The woman who dreams of buying homes for all survivors of domestic violence
Angela, 44, is a mother of six and a survivor of two violent marriages.
She lives in a town in the south of the country. Three months ago, she started a new life, leaving her husband who had terrorized her and their children. “I realized that I cannot go on like this anymore when, in a fit of fury, he tried to tie one of our children to the doghouse, instead of the dog,” she said.
She fled in haste, taking only their three guard dogs: “I was afraid he would torture them.” Helped by a civic activist, Angela settled in a neighboring town, where she lives in a housing project.
She married her first husband, who is 10 years older, at the early age of 17, when her peers still went to high school. She was aware that she was too young, and she wanted to finalize tailoring courses at the vocation school, but the desire to escape from the violent environment at home was stronger. “I got married to run away from beatings and scandals at home,” Angela explains. Then she gave birth to three children. Even without qualification, the woman earned a living by repairing clothes or making dresses and skirts for fellow villagers.
At home, the beatings never stopped, and one of the most sinister incidents of violence happened just at the time of one of her pregnancies.

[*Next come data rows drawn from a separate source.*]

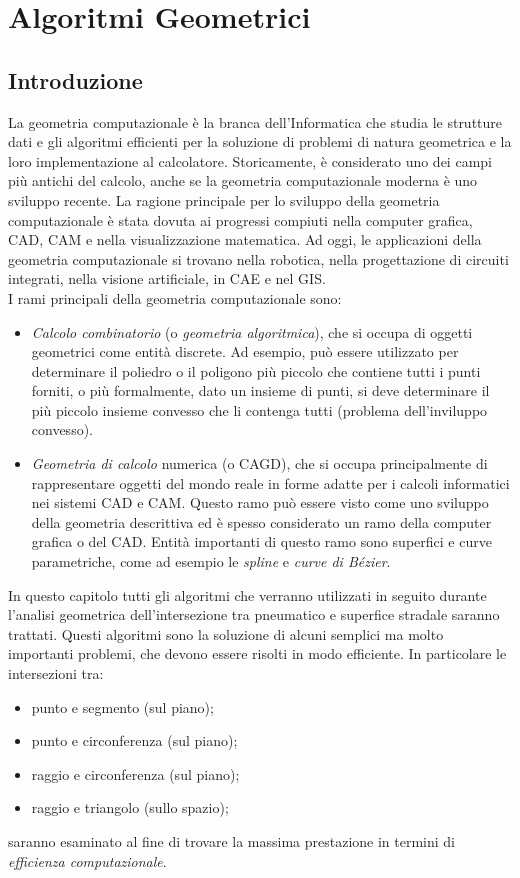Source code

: \chapter{Algoritmi Geometrici}
\label{Geom_Algos}
%
\section{Introduzione}
La geometria computazionale è la branca dell'Informatica che studia le strutture dati e gli algoritmi efficienti per la soluzione di problemi di natura geometrica e la loro implementazione al calcolatore. Storicamente, è considerato uno dei campi più antichi del calcolo, anche se la geometria computazionale moderna è uno sviluppo recente. La ragione principale per lo sviluppo della geometria computazionale è stata dovuta ai progressi compiuti nella computer grafica, \ac{CAD}, \ac{CAM} e nella visualizzazione matematica. Ad oggi, le applicazioni della geometria computazionale si trovano nella robotica, nella progettazione di circuiti integrati, nella visione artificiale, in \ac{CAE} e nel \ac{GIS}.\\
I rami principali della geometria computazionale sono:
\begin{itemize}
	\item \textit{Calcolo combinatorio} (o \textit{geometria algoritmica}), che si occupa di oggetti geometrici come entità discrete. Ad esempio, può essere utilizzato per determinare il poliedro o il poligono più piccolo che contiene tutti i punti forniti, o più formalmente, dato un insieme di punti, si deve determinare il più piccolo insieme convesso che li contenga tutti (problema dell'inviluppo convesso).
	\item \textit{Geometria di calcolo} numerica (o \ac{CAGD}), che si occupa principalmente di rappresentare oggetti del mondo reale in forme adatte per i calcoli informatici nei sistemi \ac{CAD} e \ac{CAM}. Questo ramo può essere visto come uno sviluppo della geometria descrittiva ed è spesso considerato un ramo della computer grafica o del \ac{CAD}. Entità importanti di questo ramo sono superfici e curve parametriche, come ad esempio le \textit{spline} e \textit{curve di Bézier}.
\end{itemize}
In questo capitolo tutti gli algoritmi che verranno utilizzati in seguito durante l'analisi geometrica dell'intersezione tra pneumatico e superfice stradale saranno trattati. Questi algoritmi sono la soluzione di alcuni semplici ma molto importanti problemi, che devono essere risolti in modo efficiente. In particolare le intersezioni tra:
\begin{itemize}
	\item punto e segmento (sul piano);
	\item punto e circonferenza (sul piano);
	\item raggio e circonferenza (sul piano);
	\item raggio e triangolo (sullo spazio);
\end{itemize}
saranno esaminato al fine di trovare la massima prestazione in termini di \textit{efficienza computazionale}.
%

During one of his periods of overseas work, Angela’s husband died of a heart attack, leaving her alone with their three children. She was only 25. Shortly afterwards, threatened by in-laws, she was forced to leave the house. A few years in, she met her second husband, with whom she would sacrifice ten years of her life.

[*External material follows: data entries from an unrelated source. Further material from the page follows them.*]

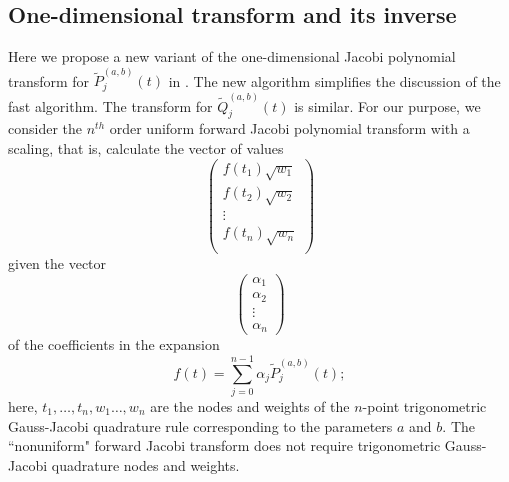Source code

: \documentclass[11pt]{article}
\begin{document}
\subsection{One-dimensional transform and its inverse}
\label{sec:EOJT}
Here we propose a new variant of the one-dimensional Jacobi polynomial transform for $\tilde{P}_j^{(a,b)}(t)$ in \cite{Jacobi}. 
The new algorithm simplifies the discussion of the fast algorithm. The transform for $\tilde{Q}_j^{(a,b)}(t)$ is similar. 
For our purpose, we consider the $n^{th}$ order uniform forward Jacobi polynomial transform
 with a scaling, that is, calculate the vector  of values
\begin{equation}
\left(
\begin{array}{c}
f(t_1) \sqrt{w_1} \\
f(t_2) \sqrt{w_2} \\
\vdots\\
f(t_n) \sqrt{w_n} \\
\end{array}
\right)
\label{tf:transout}
\end{equation}
given the vector
\begin{equation}
\left(
\begin{array}{c}
\alpha_1 \\
\alpha_2\\
\vdots \\
\alpha_n
\end{array}
\right)
\label{tf:transin}
\end{equation}
of the coefficients in the expansion
\begin{equation}
f(t) = \sum_{j=0}^{n-1} \alpha_j \tilde{P}_j^{(a,b)}(t);
\label{tf:transexp}
\end{equation}
here,
 $t_1,\ldots,t_n,w_1\ldots,w_n$ are the nodes and weights
of the $n$-point trigonometric Gauss-Jacobi quadrature rule corresponding
to the parameters $a$ and $b$.  The ``nonuniform" forward Jacobi transform does not require trigonometric Gauss-Jacobi quadrature nodes and weights. 
\end{document}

“Those ten years felt like a century,” says the woman. Violent with her and the children, the man would not let them enjoy life. Having nowhere to go, for years the woman endured psychological violence against herself and beatings of the children.
“He would even count the fruits on the trees, forbidding us to eat more than he allowed. If one of the children got a bad mark at school, he was not allowed to eat anything that day at home. If someone disobeyed, he hit them on the head with whatever was close at hand,” Angela recalls.
Although she had invested years of labor in the man’s house, she claimed nothing when she went away. “All I wanted was to live in peace with my children.” The woman says that she tried to leave earlier but had to come back because she had nowhere to go.
Angela’s life took a U-turn on Christmas Eve, when, in fear of her and her children’s lives, she came to a local NGO. They helped her to relocate to a housing project, where she lives with her mother and three younger children. The other children work and study.
A few times a week, the woman volunteers at a social care center, where she helps with cooking and distributing meals to lonely seniors. On her leisure time, she repairs clothes for the beneficiaries of the center.
Lately, she had prepared a site for a greenhouse to grow ecological vegetables for her family in the summer, and she wants to share the surplus produce with the needy.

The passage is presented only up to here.